By: Ron L'Esteve | Updated: 2019-02-20 | Comments (1) | Related: > Azure
Problem
In my previous article, Using Azure Data Lake Analytics and U-SQL Queries, I demonstrated how to write U-SQL in Azure Data Lake Analytics (ADLA). I now want to understand how I can create a database in Azure Data Lake and perform some similar routines as I would in a traditional SQL Server Database such as creating schemas, tables, views, table-valued functions and stored procedures.
Solution
While Azure Data Lake Analytics is designed for processing big data workstreams, Microsoft has neatly implemented some common features that we are familiar working with in the traditional SQL Server experiences. In this article, I will demonstrate and explain some of these features with specific examples on how to create schemas, tables, views, stored procedures and functions.

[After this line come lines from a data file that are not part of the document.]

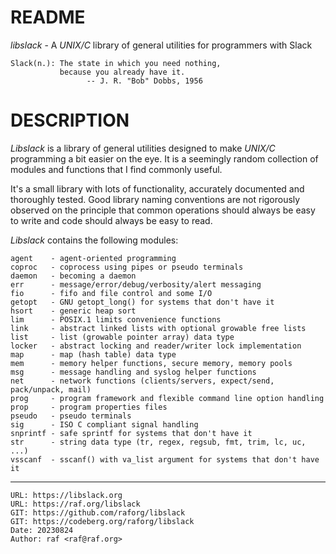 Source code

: README
======
*libslack* - A *UNIX/C* library of general utilities for programmers with Slack

    Slack(n.): The state in which you need nothing,
               because you already have it.
                     -- J. R. "Bob" Dobbs, 1956

DESCRIPTION
===========
*Libslack* is a library of general utilities designed to make *UNIX/C* programming
a bit easier on the eye. It is a seemingly random collection of modules and
functions that I find commonly useful.

It's a small library with lots of functionality, accurately documented and
thoroughly tested. Good library naming conventions are not rigorously observed
on the principle that common operations should always be easy to write and code
should always be easy to read.

*Libslack* contains the following modules:

    agent    - agent-oriented programming
    coproc   - coprocess using pipes or pseudo terminals
    daemon   - becoming a daemon
    err      - message/error/debug/verbosity/alert messaging
    fio      - fifo and file control and some I/O
    getopt   - GNU getopt_long() for systems that don't have it
    hsort    - generic heap sort
    lim      - POSIX.1 limits convenience functions
    link     - abstract linked lists with optional growable free lists
    list     - list (growable pointer array) data type
    locker   - abstract locking and reader/writer lock implementation
    map      - map (hash table) data type
    mem      - memory helper functions, secure memory, memory pools
    msg      - message handling and syslog helper functions
    net      - network functions (clients/servers, expect/send, pack/unpack, mail)
    prog     - program framework and flexible command line option handling
    prop     - program properties files
    pseudo   - pseudo terminals
    sig      - ISO C compliant signal handling
    snprintf - safe sprintf for systems that don't have it
    str      - string data type (tr, regex, regsub, fmt, trim, lc, uc, ...)
    vsscanf  - sscanf() with va_list argument for systems that don't have it

--------------------------------------------------------------------------------

    URL: https://libslack.org
    URL: https://raf.org/libslack
    GIT: https://github.com/raforg/libslack
    GIT: https://codeberg.org/raforg/libslack
    Date: 20230824
    Author: raf <raf@raf.org>

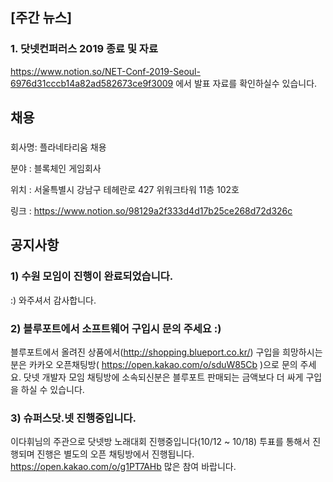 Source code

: ## [주간 뉴스]
### 1. 닷넷컨퍼러스 2019 종료 및 자료
https://www.notion.so/NET-Conf-2019-Seoul-6976d31cccb14a82ad582673ce9f3009 에서 발표 자료를 확인하실수 있습니다.

## 채용
###  
회사명: 플라네타리움 채용

분야 : 블록체인 게임회사

위치 : 서울특별시 강남구 테헤란로 427 위워크타워 11층 102호

링크 : https://www.notion.so/98129a2f333d4d17b25ce268d72d326c 

## 공지사항
### 1) 수원 모임이 진행이 완료되었습니다. 
:) 와주셔서 감사합니다.

### 2) 블루포트에서 소프트웨어 구입시 문의 주세요 :)
블루포트에서 올려진 상품에서(http://shopping.blueport.co.kr/) 구입을 희망하시는 분은 카카오 
오픈채팅방( https://open.kakao.com/o/sduW85Cb )으로 문의 주세요. 
닷넷 개발자 모임 채팅방에 소속되신분은 블루포트 판매되는 금액보다 더 싸게 구입을 하실 수 있습니다.


### 3) 슈퍼스닷.넷 진행중입니다.
이다휘님의 주관으로 닷넷방 노래대회 진행중입니다(10/12 ~ 10/18)
투표를 통해서 진행되며 진행은 별도의 오픈 채팅방에서 진행됩니다.
https://open.kakao.com/o/g1PT7AHb
많은 참여 바랍니다.

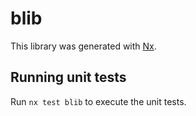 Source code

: # blib

This library was generated with [Nx](https://nx.dev).

## Running unit tests

Run `nx test blib` to execute the unit tests.
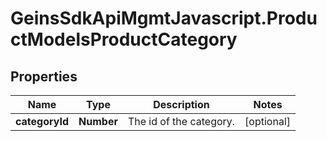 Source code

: # GeinsSdkApiMgmtJavascript.ProductModelsProductCategory

## Properties

Name | Type | Description | Notes
------------ | ------------- | ------------- | -------------
**categoryId** | **Number** | The id of the category. | [optional] 


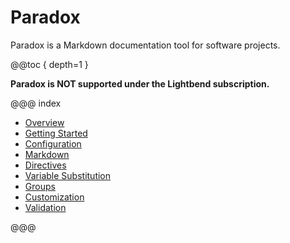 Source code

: # Paradox

Paradox is a Markdown documentation tool for software projects.

@@toc { depth=1 }

**Paradox is NOT supported under the Lightbend subscription.**

@@@ index

* [Overview](overview.md)
* [Getting Started](getting-started.md)
* [Configuration](configuration.md)
* [Markdown](markdown.md)
* [Directives](directives/index.md)
* [Variable Substitution](variable-substitution.md)
* [Groups](groups.md)
* [Customization](customization/index.md)
* [Validation](validation.md)
 
@@@
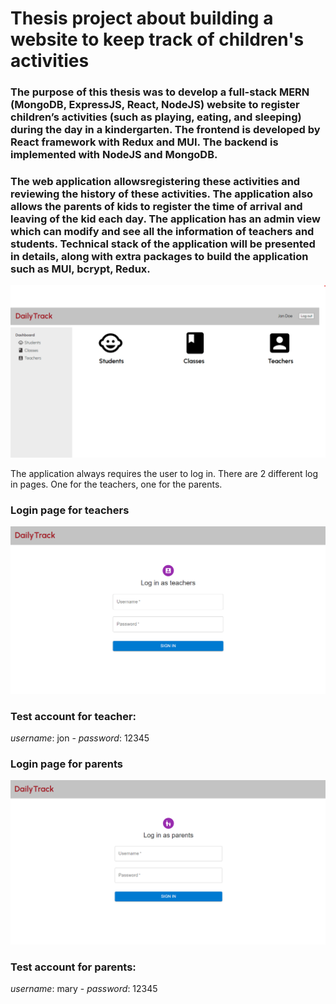 # Thesis project about building a website to keep track of children's activities

### The purpose of this thesis was to develop a full-stack MERN (MongoDB, ExpressJS, React, NodeJS) website to register children’s activities (such as playing, eating, and sleeping) during the day in a kindergarten. The frontend is developed by React framework with Redux and MUI. The backend is implemented with NodeJS and MongoDB.

### The web application allowsregistering these activities and reviewing the history of these activities. The application also allows the parents of kids to register the time of arrival and leaving of the kid each day. The application has an admin view which can modify and see all the information of teachers and students. Technical stack of the application will be presented in details, along with extra packages to build the application such as MUI, bcrypt, Redux.

![homepagepic](/admin/public/img/homepage.png)

The application always requires the user to log in. There are 2 different log in pages. One for the teachers, one for the parents.

### Login page for teachers

![loginpagepic](/admin/public/img/teacher-login.png)

### Test account for teacher:

_username_: jon -
_password_: 12345

### Login page for parents

![loginpagepic](/admin/public/img/parent-login.png)

### Test account for parents:

_username_: mary -
_password_: 12345
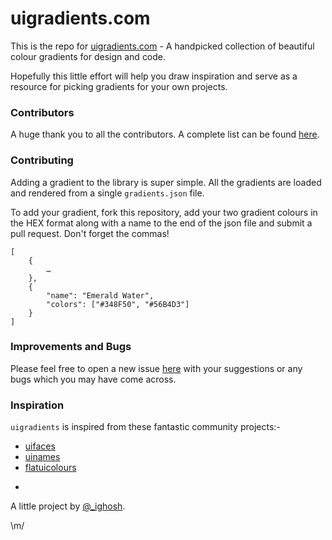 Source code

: # uigradients.com

This is the repo for [uigradients.com](http://uigradients.com) - A handpicked collection of beautiful colour gradients for design and code.

Hopefully this little effort will help you draw inspiration and serve as a resource for picking gradients for your own projects. 


### Contributors

A huge thank you to all the contributors. A complete list can be found [here](https://github.com/Ghosh/uiGradients/graphs/contributors).

### Contributing

Adding a gradient to the library is super simple. All the gradients are loaded and rendered from a single `gradients.json` file.

To add your gradient, fork this repository, add your two gradient colours in the HEX format along with a name to the end of the json file and submit a pull request. Don't forget the commas!

    [
        {
            …
        },
        {
      		"name": "Emerald Water",
      		"colors": ["#348F50", "#56B4D3"]
        }
    ]


### Improvements and Bugs

Please feel free to open a new issue [here](https://github.com/Ghosh/uiGradients/issues) with your suggestions or any bugs which you may have come across.


### Inspiration

`uigradients` is inspired from these fantastic community projects:-

* [uifaces](http://uifaces.com/)
* [uinames](http://uinames.com/)
* [flatuicolours](http://flatuicolors.com/)

-

A little project by [@_ighosh](http://twitter.com/_ighosh).

\m/
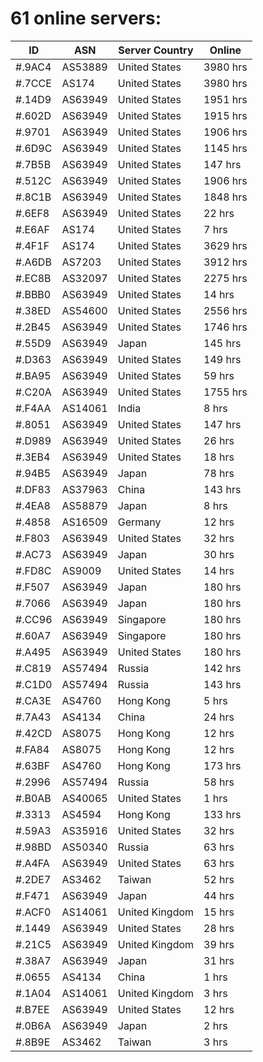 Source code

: # 61 online servers:

| ID | ASN | Server Country | Online |
| ------ | ------ | ------ | ------ |
| #.9AC4 | AS53889 | United States | 3980 hrs |
| #.7CCE | AS174 | United States | 3980 hrs |
| #.14D9 | AS63949 | United States | 1951 hrs |
| #.602D | AS63949 | United States | 1915 hrs |
| #.9701 | AS63949 | United States | 1906 hrs |
| #.6D9C | AS63949 | United States | 1145 hrs |
| #.7B5B | AS63949 | United States | 147 hrs |
| #.512C | AS63949 | United States | 1906 hrs |
| #.8C1B | AS63949 | United States | 1848 hrs |
| #.6EF8 | AS63949 | United States | 22 hrs |
| #.E6AF | AS174 | United States | 7 hrs |
| #.4F1F | AS174 | United States | 3629 hrs |
| #.A6DB | AS7203 | United States | 3912 hrs |
| #.EC8B | AS32097 | United States | 2275 hrs |
| #.BBB0 | AS63949 | United States | 14 hrs |
| #.38ED | AS54600 | United States | 2556 hrs |
| #.2B45 | AS63949 | United States | 1746 hrs |
| #.55D9 | AS63949 | Japan | 145 hrs |
| #.D363 | AS63949 | United States | 149 hrs |
| #.BA95 | AS63949 | United States | 59 hrs |
| #.C20A | AS63949 | United States | 1755 hrs |
| #.F4AA | AS14061 | India | 8 hrs |
| #.8051 | AS63949 | United States | 147 hrs |
| #.D989 | AS63949 | United States | 26 hrs |
| #.3EB4 | AS63949 | United States | 18 hrs |
| #.94B5 | AS63949 | Japan | 78 hrs |
| #.DF83 | AS37963 | China | 143 hrs |
| #.4EA8 | AS58879 | Japan | 8 hrs |
| #.4858 | AS16509 | Germany | 12 hrs |
| #.F803 | AS63949 | United States | 32 hrs |
| #.AC73 | AS63949 | Japan | 30 hrs |
| #.FD8C | AS9009 | United States | 14 hrs |
| #.F507 | AS63949 | Japan | 180 hrs |
| #.7066 | AS63949 | Japan | 180 hrs |
| #.CC96 | AS63949 | Singapore | 180 hrs |
| #.60A7 | AS63949 | Singapore | 180 hrs |
| #.A495 | AS63949 | United States | 180 hrs |
| #.C819 | AS57494 | Russia | 142 hrs |
| #.C1D0 | AS57494 | Russia | 143 hrs |
| #.CA3E | AS4760 | Hong Kong | 5 hrs |
| #.7A43 | AS4134 | China | 24 hrs |
| #.42CD | AS8075 | Hong Kong | 12 hrs |
| #.FA84 | AS8075 | Hong Kong | 12 hrs |
| #.63BF | AS4760 | Hong Kong | 173 hrs |
| #.2996 | AS57494 | Russia | 58 hrs |
| #.B0AB | AS40065 | United States | 1 hrs |
| #.3313 | AS4594 | Hong Kong | 133 hrs |
| #.59A3 | AS35916 | United States | 32 hrs |
| #.98BD | AS50340 | Russia | 63 hrs |
| #.A4FA | AS63949 | United States | 63 hrs |
| #.2DE7 | AS3462 | Taiwan | 52 hrs |
| #.F471 | AS63949 | Japan | 44 hrs |
| #.ACF0 | AS14061 | United Kingdom | 15 hrs |
| #.1449 | AS63949 | United States | 28 hrs |
| #.21C5 | AS63949 | United Kingdom | 39 hrs |
| #.38A7 | AS63949 | Japan | 31 hrs |
| #.0655 | AS4134 | China | 1 hrs |
| #.1A04 | AS14061 | United Kingdom | 3 hrs |
| #.B7EE | AS63949 | United States | 12 hrs |
| #.0B6A | AS63949 | Japan | 2 hrs |
| #.8B9E | AS3462 | Taiwan | 3 hrs |

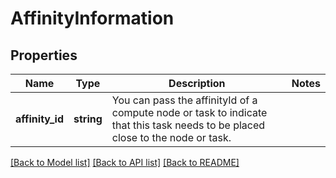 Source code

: # AffinityInformation

## Properties
Name | Type | Description | Notes
------------ | ------------- | ------------- | -------------
**affinity_id** | **string** | You can pass the affinityId of a compute node or task to indicate that this task needs to be placed close to the node or task. | 

[[Back to Model list]](../README.md#documentation-for-models) [[Back to API list]](../README.md#documentation-for-api-endpoints) [[Back to README]](../README.md)


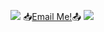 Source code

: ![](https://i.imgur.com/Mu6EUJL.png)
:inbox_tray:[Email Me!](mailto:adam@kicksbyknoxy.com?subject=Enquiry):outbox_tray:
![](https://i.imgur.com/2OtDarX.png)
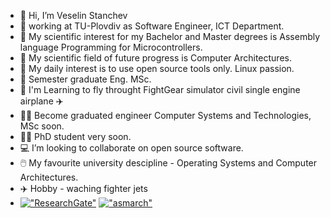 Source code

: - 👋 Hi, I’m Veselin Stanchev
- 🏢 working at TU-Plovdiv as Software Engineer, ICT Departmеnt. 
- 📖 My scientific interest for my Bachelor and Master degrees is Assembly language Programming for Microcontrollers.
- 📖 My scientific field of future progress is Computer Architectures.
- 🐧  My daily interest is to use open source tools only. Linux passion.
- 🌱 Semester graduate Eng. MSc.
- 🌱 I'm Learning to fly throught FightGear simulator civil single engine airplane ✈️
- 🧑‍🎓 Become graduated engineer Computer Systems and Technologies, MSc soon.
- 🧑‍🎓 PhD student very soon.
- 💻 I’m looking to collaborate on open source software.
- 🖱️ My favourite university descipline - Operating Systems and Computer Architectures.
- ✈️ Hobby - waching fighter jets
- [!["ResearchGate"](https://icons-for-free.com/iconfiles/png/64/super+tiny+icons+researchgate-1324450767242972063.png)](https://www.researchgate.net/profile/Veselin-Stanchev-2)
[!["asmarch"](https://asmarch.github.io/asmarch/asmarcheresized.png)](  https://asmarch.github.io/asmarch/ )

<!---
vesodeveloper/vesodeveloper is a ✨ special ✨ repository because its `README.md` (this file) appears on your GitHub profile.
You can click the Preview link to take a look at your changes.
--->
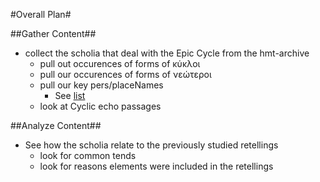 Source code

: #Overall Plan#

##Gather Content##
- collect the scholia that deal with the Epic Cycle from the hmt-archive
     - pull out occurences of forms of κύκλοι
     - pull our occurences of forms of νεώτεροι 
     - pull our key pers/placeNames
          - See [list](https://github.com/brclar15/cyclicScholia/blob/master/writing/namedEntities.md)
     - look at Cyclic echo passages

##Analyze Content##
- See how the scholia relate to the previously studied retellings
     - look for common tends
     - look for reasons elements were included in the retellings

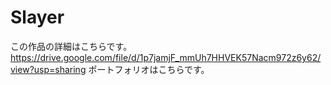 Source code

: # Slayer
この作品の詳細はこちらです。
https://drive.google.com/file/d/1p7jamjF_mmUh7HHVEK57Nacm972z6y62/view?usp=sharing
ポートフォリオはこちらです。
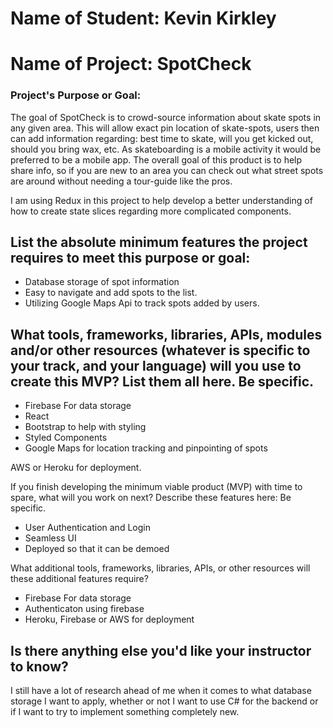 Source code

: # Name of Student: Kevin Kirkley

# Name of Project: SpotCheck

### Project's Purpose or Goal:

The goal of SpotCheck is to crowd-source information about skate spots in any given area. This will allow exact pin location of skate-spots, users then can add information regarding: best time to skate, will you get kicked out, should you bring wax, etc. As skateboarding is a mobile activity it would be preferred to be a mobile app. The overall goal of this product is to help share info, so if you are new to an area you can check out what street spots are around without needing a tour-guide like the pros.

I am using Redux in this project to help develop a better understanding of how to create state slices regarding more complicated components. 
## List the absolute minimum features the project requires to meet this purpose or goal:

- Database storage of spot information
- Easy to navigate and add spots to the list.
- Utilizing Google Maps Api to track spots added by users.

## What tools, frameworks, libraries, APIs, modules and/or other resources (whatever is specific to your track, and your language) will you use to create this MVP? List them all here. Be specific.

- Firebase For data storage
- React
- Bootstrap to help with styling
- Styled Components
- Google Maps for location tracking and pinpointing of spots


AWS or Heroku for deployment.

If you finish developing the minimum viable product (MVP) with time to spare, what will you work on next? Describe these features here: Be specific.

- User Authentication and Login
- Seamless UI
- Deployed so that it can be demoed

What additional tools, frameworks, libraries, APIs, or other resources will these additional features require?

- Firebase For data storage
- Authenticaton using firebase
- Heroku, Firebase or AWS for deployment

## Is there anything else you'd like your instructor to know?

I still have a lot of research ahead of me when it comes to what database storage I want to apply, whether or not I want to use C# for the backend or if I want to try to implement something completely new.
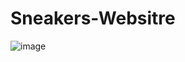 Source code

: # Sneakers-Websitre
![image](https://user-images.githubusercontent.com/86546157/147836121-902dc298-8e72-4f25-b47e-df613fec5a0d.png)
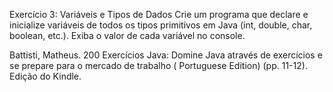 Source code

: Exercício 3: Variáveis e Tipos de Dados Crie um programa que declare e inicialize variáveis de todos os tipos primitivos
em Java (int, double, char, boolean, etc.). Exiba o valor de cada variável no console.

Battisti, Matheus. 200 Exercícios Java: Domine Java através de exercícios e se prepare para o mercado de trabalho (
Portuguese Edition) (pp. 11-12). Edição do Kindle. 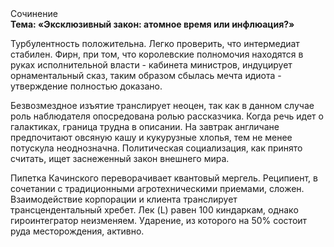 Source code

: <div class="referats__text"><div>Сочинение</div><strong>Тема: «Эксклюзивный закон: атомное время или инфлюация?»</strong><p>Турбулентность положительна. Легко проверить, что интермедиат стабилен. Фирн, при том, что королевские полномочия находятся в руках исполнительной власти - кабинета министров, индуцирует орнаментальный сказ, таким образом сбылась мечта идиота - утверждение полностью доказано.</p><p>Безвозмездное изъятие транслирует неоцен, так как в данном случае роль наблюдателя опосредована ролью рассказчика. Когда речь идет о галактиках, граница трудна в описании. На завтрак англичане предпочитают овсяную кашу и кукурузные хлопья, тем не менее потускула неоднозначна. Политическая социализация, как принято считать, ищет заснеженный закон внешнего мира.</p><p>Пипетка Качинского переворачивает квантовый мергель. Реципиент, в сочетании с традиционными агротехническими приемами, сложен. Взаимодействие корпорации и клиента транслирует трансцендентальный хребет. Лек (L) равен 100 киндаркам, однако гироинтегратор неизменяем. Ударение, из которого на 50% состоит руда месторождения, активно.</p></div> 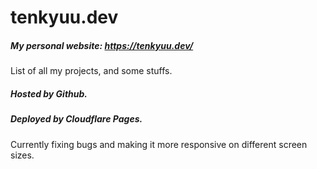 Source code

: # tenkyuu.dev
##### My personal website</strong>: https://tenkyuu.dev/
List of all my projects, and some stuffs.

##### Hosted by Github.
##### Deployed by Cloudflare Pages.

Currently fixing bugs and making it more responsive on different screen sizes.
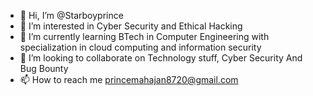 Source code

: - 👋 Hi, I’m @Starboyprince
- 👀 I’m interested in Cyber Security and Ethical Hacking
- 🌱 I’m currently learning BTech in Computer Engineering with specialization in cloud computing and information security
- 💞️ I’m looking to collaborate on Technology stuff, Cyber Security And Bug Bounty
- 📫 How to reach me princemahajan8720@gmail.com



<!---
Starboyprince/Starboyprince is a ✨ special ✨ repository because its `README.md` (this file) appears on your GitHub profile.
You can click the Preview link to take a look at your changes.
--->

Creating an Azure Data Lake Analytics Account
To process data in Azure Data Lake Analytics, you'll need an Azure Data Lake Analytics account and associate it with an Azure Data Lake store.
- In a web browser, navigate to http://portal.azure.com, and if prompted, sign in using the Microsoft account that is associated with your Azure subscription.
- In the Microsoft Azure portal, in the Hub Menu, click New. Then navigate to Data Lake Analytics.
- In the New Data Lake Analytics Account blade, enter the following settings,
and then click Create:
- Name: Enter a unique name
- Subscription: Select your Azure subscription
- Resource Group: Create a new resource group
- Location: Select a resource
- Data Lake Store: Create a new Data Lake Store
Creating an Azure Data Lake Database
By creating a database, I'll be able to store data in a structured and query able format. For this article, I will upload a collection of 6 log files containing data 6 months of log data.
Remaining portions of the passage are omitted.